The assistance will help my wife to stand again

Recently, Sayed Sher Aqa was selected for support with 11,110 Afghani ($140) within our project funded by the Afghanistan Humanitarian Fund (AHF). Together, we provided Sayed with cash for non-food items (NFIs) to buy essential living materials. "People in Need staff surveyed our villages, and I was selected to receive cash for non–food items. I received the money, and I will spend it on my wife's treatment because she cannot move or stand," says Sayed Sher Aqa.

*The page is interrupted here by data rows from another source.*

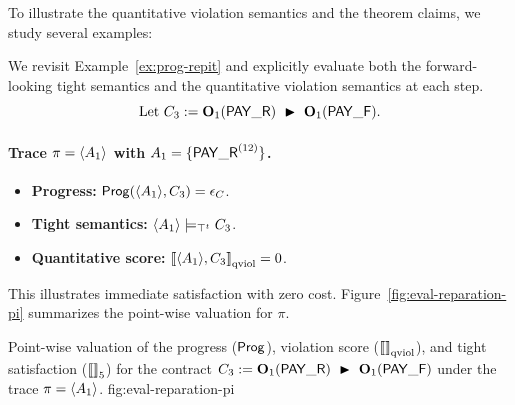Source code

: To illustrate the quantitative violation semantics and the theorem claims, we study several examples:

\begin{example}\label{ex:eval-reparation}
We revisit Example~\ref{ex:prog-repit} and explicitly evaluate both the forward-looking tight semantics and the quantitative violation semantics at each step.
$$\text{Let }
C_3 := \obl[1]{\PAY}\ \repair\ \obl[1]{\PAYF}.$$
\paragraph{Trace $\pi = \trace{A_1}$ with $A_1=\{\PAY^{(12)}\}$.}
\begin{itemize}
  \item \textbf{Progress:} $\Prog(\trace{A_1},C_3)=\emptc$.
  \item \textbf{Tight semantics:} $\trace{A_1} \satt C_3$.
  \item \textbf{Quantitative score:} $\qsem{\trace{A_1},C_3}=0$.
\end{itemize}
This illustrates immediate satisfaction with zero cost.
Figure~\ref{fig:eval-reparation-pi} summarizes the point-wise valuation for $\pi$.

{Point-wise valuation of the progress ($\Prog$), violation score ($\qsem{}$), and tight satisfaction ($\semfive{}$) for the contract $C_3 := \obl[1]{\PAY}\ \repair\ \obl[1]{\PAYF}$ under the trace $\pi=\trace{A_1}$.}
{fig:eval-reparation-pi}
{\vspace{8pt}}{\vspace{-12pt}}


\end{example}
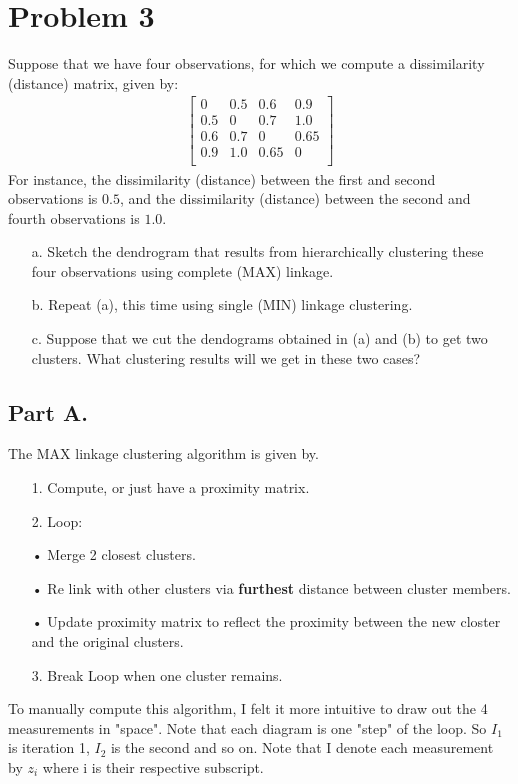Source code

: \documentclass{article}
\begin{document}
\clearpage

\section*{Problem 3}
Suppose that we have four observations, for which we compute a dissimilarity (distance) matrix, given by:
\begin{align*}
\begin{bmatrix}
 0   & 0.5 & 0.6  & 0.9  \\
 0.5 &  0  & 0.7  & 1.0  \\
 0.6 & 0.7 &  0   & 0.65 \\
 0.9 & 1.0 & 0.65 &  0   \\
\end{bmatrix}
\end{align*}
For instance, the dissimilarity (distance) between the first and second observations is $0.5$, and the dissimilarity (distance) between the second and fourth observations is $1.0$.
\begin{enumerate}
\item[a.] Sketch the dendrogram that results from hierarchically clustering these four observations using complete (MAX) linkage.
\item[b.] Repeat (a), this time using single (MIN) linkage clustering.
\item[c.] Suppose that we cut the dendograms obtained in (a) and (b) to get two clusters. What
clustering results will we get in these two cases?
\end{enumerate}
\subsection*{Part A.}
The MAX linkage clustering algorithm is given by.
\begin{enumerate}
\item[1.] Compute, or just have a proximity matrix.
\item[2.] Loop:
\item[•] Merge 2 closest clusters.
\item[•] Re link with other clusters via \textbf{furthest} distance between cluster members.
\item[•] Update proximity matrix to reflect the proximity between the new closter and the original clusters.
\item[3.] Break Loop when one cluster remains.
\end{enumerate}
To manually compute this algorithm, I felt it more intuitive to draw out the 4 measurements in "space". Note that each diagram is one "step" of the loop. So $I_1$ is iteration 1, $I_2$ is the second and so on. Note that I denote each measurement by $z_i$ where i is their respective subscript.
\end{document}
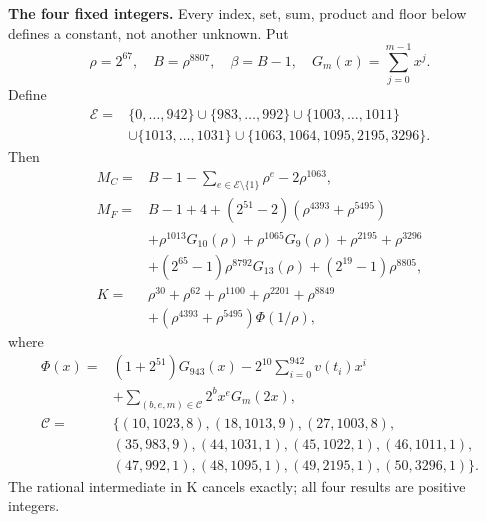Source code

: \documentclass[11pt,letterpaper]{article}
\newcommand{\rg}[2]{\{#1,\ldots,#2\}}
\theoremstyle{definition}
\theoremstyle{remark}
\begin{document}
\textbf{The four fixed integers.}
Every index, set, sum, product and floor below defines a constant, not
another unknown. Put
\[
\rho=2^{67},\quad B=\rho^{8807},\quad\beta=B-1,\quad
G_m(x)=\sum_{j=0}^{m-1}x^j.
\]
Define
\[
\begin{split}
\mathcal E={}&\rg0{942}\cup\rg{983}{992}\cup\rg{1003}{1011}\\
&\cup\rg{1013}{1031}\cup\{1063,1064,1095,2195,3296\}.
\end{split}
\]
Then
\begin{align*}
M_C={}&B-1-\sum_{e\in\mathcal E\setminus\{1\}}\rho^e-2\rho^{1063},\\
M_F={}&B-1+4+(2^{51}-2)(\rho^{4393}+\rho^{5495})\\
&+\rho^{1013}G_{10}(\rho)+\rho^{1065}G_9(\rho)
  +\rho^{2195}+\rho^{3296}\\
&+(2^{65}-1)\rho^{8792}G_{13}(\rho)+(2^{19}-1)\rho^{8805},\\
K={}&\rho^{30}+\rho^{62}+\rho^{1100}+\rho^{2201}+\rho^{8849}\\
&+(\rho^{4393}+\rho^{5495})\Phi(1/\rho),
\end{align*}
where
\[
\begin{split}
\Phi(x)={}&(1+2^{51})G_{943}(x)
 -2^{10}\sum_{i=0}^{942}v(t_i)x^i\\
&+\sum_{(b,e,m)\in\mathcal C}2^b x^e G_m(2x),\\
\mathcal C={}&\{(10,1023,8),(18,1013,9),(27,1003,8),\\
&(35,983,9),(44,1031,1),(45,1022,1),(46,1011,1),\\
&(47,992,1),(48,1095,1),(49,2195,1),(50,3296,1)\}.
\end{split}
\]
The rational intermediate in K cancels exactly; all four results are positive integers.
\end{document}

"We are very thrilled with the support of PIN, especially my wife; she believes that this assistance would help her stand again and get well, and I feel happy as well because now, for a short period at least, I can be comfortable, and once again I will see my wife can stand and walk and participate in the farming activities," he adds.

With Afghan Humanitarian Fund (AHF) funding, we provide non-food item (NFI) cash assistance for over 3840 households: 529 female- and 3311 male-headed households in Ghazni, Jaghatu, and Malistan districts of Ghazni Province. We provided each chosen person in the project with 11,110 AFG ($140) cash per person. According to interviews with supported people, 89% of recipients primarily used the cash assistance for non-food Items. This helped cover their essential non-food items needs and allowed them to use their remaining savings for urgent priorities like food, health, and shelter.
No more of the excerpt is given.